Dataset excerpts:

+++

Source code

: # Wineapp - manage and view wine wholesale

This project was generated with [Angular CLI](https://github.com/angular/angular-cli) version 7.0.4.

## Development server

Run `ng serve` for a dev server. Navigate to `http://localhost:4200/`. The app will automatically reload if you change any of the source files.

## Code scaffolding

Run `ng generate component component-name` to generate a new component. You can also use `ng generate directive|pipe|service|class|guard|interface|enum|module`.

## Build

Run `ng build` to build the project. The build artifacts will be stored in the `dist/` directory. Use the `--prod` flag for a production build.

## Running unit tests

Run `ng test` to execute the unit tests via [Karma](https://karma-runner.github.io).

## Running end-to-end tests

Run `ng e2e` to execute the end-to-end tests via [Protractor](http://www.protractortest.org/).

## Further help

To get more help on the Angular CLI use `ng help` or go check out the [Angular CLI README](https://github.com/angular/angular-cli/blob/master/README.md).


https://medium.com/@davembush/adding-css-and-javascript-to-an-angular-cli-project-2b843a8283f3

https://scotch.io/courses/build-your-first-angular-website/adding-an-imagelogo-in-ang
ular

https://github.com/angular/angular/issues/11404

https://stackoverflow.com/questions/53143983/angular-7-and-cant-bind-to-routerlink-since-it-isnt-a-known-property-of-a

+++

### Exercise description
The answer should be the entries, given again without a single difference.

### Answer for the task
Source code

: # Wineapp - manage and view wine wholesale

This project was generated with [Angular CLI](https://github.com/angular/angular-cli) version 7.0.4.

## Development server

Run `ng serve` for a dev server. Navigate to `http://localhost:4200/`. The app will automatically reload if you change any of the source files.

## Code scaffolding

Run `ng generate component component-name` to generate a new component. You can also use `ng generate directive|pipe|service|class|guard|interface|enum|module`.

## Build

Run `ng build` to build the project. The build artifacts will be stored in the `dist/` directory. Use the `--prod` flag for a production build.

## Running unit tests

Run `ng test` to execute the unit tests via [Karma](https://karma-runner.github.io).

## Running end-to-end tests

Run `ng e2e` to execute the end-to-end tests via [Protractor](http://www.protractortest.org/).

## Further help

To get more help on the Angular CLI use `ng help` or go check out the [Angular CLI README](https://github.com/angular/angular-cli/blob/master/README.md).


https://medium.com/@davembush/adding-css-and-javascript-to-an-angular-cli-project-2b843a8283f3

https://scotch.io/courses/build-your-first-angular-website/adding-an-imagelogo-in-ang
ular

https://github.com/angular/angular/issues/11404

https://stackoverflow.com/questions/53143983/angular-7-and-cant-bind-to-routerlink-since-it-isnt-a-known-property-of-a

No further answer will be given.